[Source data]:
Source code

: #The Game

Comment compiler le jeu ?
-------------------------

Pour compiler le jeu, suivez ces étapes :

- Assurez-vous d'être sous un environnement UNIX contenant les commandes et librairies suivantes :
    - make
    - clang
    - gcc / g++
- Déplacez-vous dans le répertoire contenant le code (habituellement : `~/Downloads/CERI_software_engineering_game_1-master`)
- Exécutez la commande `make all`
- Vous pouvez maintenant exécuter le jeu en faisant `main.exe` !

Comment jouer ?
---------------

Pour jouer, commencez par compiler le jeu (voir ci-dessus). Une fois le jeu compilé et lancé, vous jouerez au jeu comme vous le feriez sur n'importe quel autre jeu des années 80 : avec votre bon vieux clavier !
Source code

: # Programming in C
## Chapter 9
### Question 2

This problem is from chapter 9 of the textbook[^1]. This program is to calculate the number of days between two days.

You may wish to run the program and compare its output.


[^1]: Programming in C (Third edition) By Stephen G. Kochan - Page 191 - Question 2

[EXERCISE GOAL]:
Set every record down again, exactly as given.

[ANSWER TO THE PROBLEM]:
Source code

: #The Game

Comment compiler le jeu ?
-------------------------

Pour compiler le jeu, suivez ces étapes :

- Assurez-vous d'être sous un environnement UNIX contenant les commandes et librairies suivantes :
    - make
    - clang
    - gcc / g++
- Déplacez-vous dans le répertoire contenant le code (habituellement : `~/Downloads/CERI_software_engineering_game_1-master`)
- Exécutez la commande `make all`
- Vous pouvez maintenant exécuter le jeu en faisant `main.exe` !

Comment jouer ?
---------------

Pour jouer, commencez par compiler le jeu (voir ci-dessus). Une fois le jeu compilé et lancé, vous jouerez au jeu comme vous le feriez sur n'importe quel autre jeu des années 80 : avec votre bon vieux clavier !
Source code

: # Programming in C
## Chapter 9
### Question 2

This problem is from chapter 9 of the textbook[^1]. This program is to calculate the number of days between two days.

You may wish to run the program and compare its output.


[^1]: Programming in C (Third edition) By Stephen G. Kochan - Page 191 - Question 2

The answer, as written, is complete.